En el otro extremo, un grupo de clientes habituales, compuesto por dos hombres y dos mujeres reunidos alrededor de una única mesa, se enfrascan en una charla sobre el partido de fútbol que jugaron sus hijos el sábado pasado. En la mesa, una de las mujeres guía la conversación y mira inquisidoramente a todo el que aparece por la puerta. Sus movimientos pesados enfatizan la defensa que hace del equipo de hijo, que al parecer había perdido el partido “porque no defendían la pelota”, mientras el resto asiente con parsimonia. Cuando la mujer acaba estusiasmada su monólogo, los dos hombres se despiden y ellas, gozosas, reanudan la conversación.

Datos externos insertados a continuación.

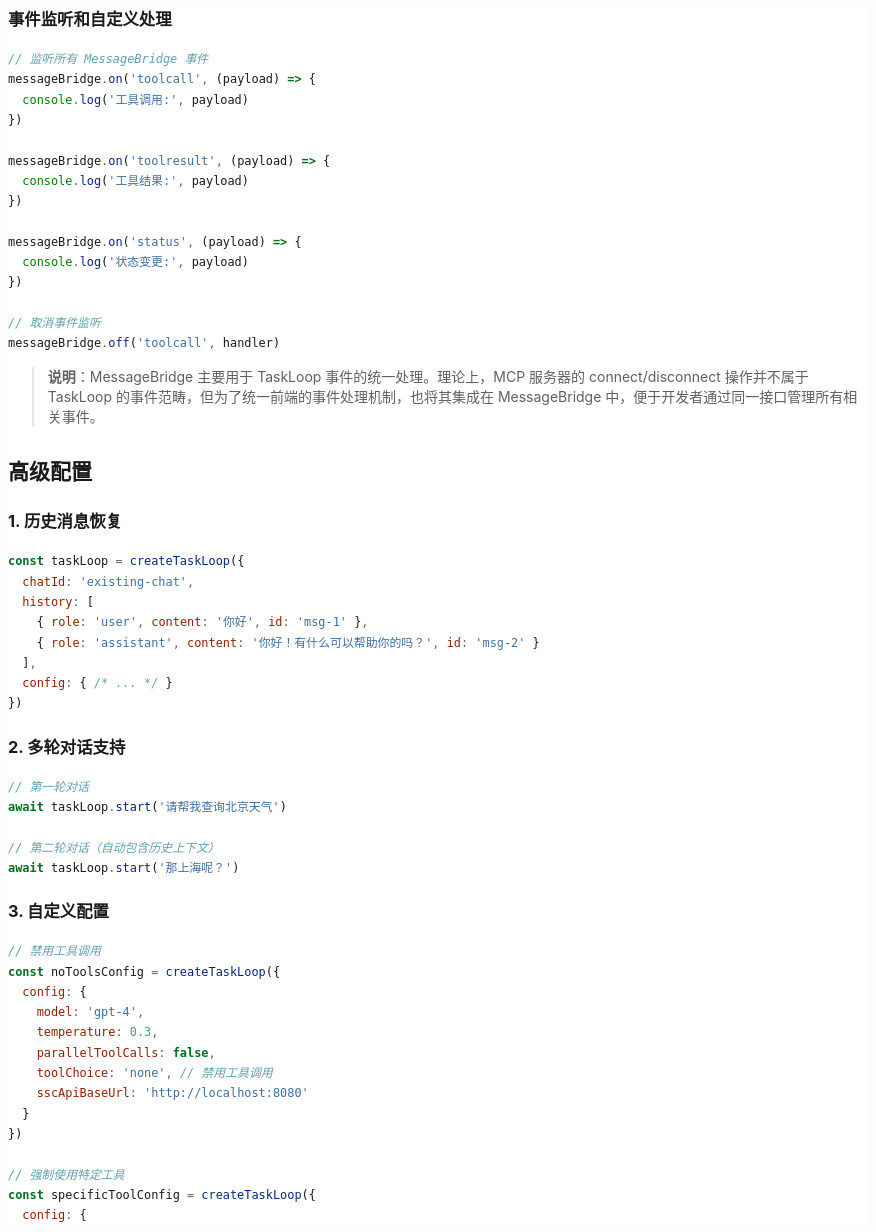 ### 事件监听和自定义处理

```javascript
// 监听所有 MessageBridge 事件
messageBridge.on('toolcall', (payload) => {
  console.log('工具调用:', payload)
})

messageBridge.on('toolresult', (payload) => {
  console.log('工具结果:', payload)
})

messageBridge.on('status', (payload) => {
  console.log('状态变更:', payload)
})

// 取消事件监听
messageBridge.off('toolcall', handler)
```

> **说明**：MessageBridge 主要用于 TaskLoop 事件的统一处理。理论上，MCP 服务器的 connect/disconnect 操作并不属于 TaskLoop 的事件范畴，但为了统一前端的事件处理机制，也将其集成在 MessageBridge 中，便于开发者通过同一接口管理所有相关事件。

## 高级配置

### 1. 历史消息恢复

```javascript
const taskLoop = createTaskLoop({
  chatId: 'existing-chat',
  history: [
    { role: 'user', content: '你好', id: 'msg-1' },
    { role: 'assistant', content: '你好！有什么可以帮助你的吗？', id: 'msg-2' }
  ],
  config: { /* ... */ }
})
```

### 2. 多轮对话支持

```javascript
// 第一轮对话
await taskLoop.start('请帮我查询北京天气')

// 第二轮对话（自动包含历史上下文）
await taskLoop.start('那上海呢？')
```

### 3. 自定义配置

```javascript
// 禁用工具调用
const noToolsConfig = createTaskLoop({
  config: {
    model: 'gpt-4',
    temperature: 0.3,
    parallelToolCalls: false,
    toolChoice: 'none', // 禁用工具调用
    sscApiBaseUrl: 'http://localhost:8080'
  }
})

// 强制使用特定工具
const specificToolConfig = createTaskLoop({
  config: {
```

Sus estridentes voces y el ajetreo del dueño con la máquina de café alimentan el ambiente del local, mientras que en el antiguo televisor orientado a la barra, Las Chicas Gilmore bisbisean algo ininteligible y aparentemente de poco interés para la clientela.
Detrás del mostrador, el dueño prepara un cortado “con la leche no muy caliente” para la chica que acaba de entrar y aguarda sola en una de las mesas pequeñas, ensimismada en su libro. Mientras el dueño, un hombre alto y esmirriado, de gesto simpático, vuelve a sus quehaceres, un individuo de aspecto tranquilo y afincado en la barra lee la sección de deportes del periódico como si se tratase, más que de una costumbre, de una ocupación. Aprovechando que el dueño se acerca, comenta en voz alta la noticia deportiva del día, el “que la chupen” de Maradona. Se muestra indignado y le complementa la noticia al dueño con lo que, según él, ha visto en la tele. Pero a éste parece serle indiferente y asiente mientras mira distraído la televisión.
La escena se torna entonces lineal durante unos minutos, las mujeres siguen vociferando entre ellas empecinadas en el partido de sus hijos, lo que provoca que la joven del libro alce la cabeza molesta por el tono que alcanzan las debatientes. El dueño se aleja hasta el extremo de la angosta cocina, flanqueada por una cortinilla ruidosa. Un repartidor aparece entre los rayos del sol y posa sobre el mostrador una caja pequeña con cuatro botellas en el interior. En ese momento, el hombre del periódico vuelve a repetir la grosería de Maradona y el repartidor le mira con cara de pocos amigos. Se hace un silencio unánime en la cafetería y el repartidor se marcha. Tras unos segundos de incertidumbre, una de las mujeres rompe el incómodo mutismo exclamando: “Pues sí que está encapotado el cielo hoy, pero seguro que no llueve como cuando cayeron las tormentas del 93”.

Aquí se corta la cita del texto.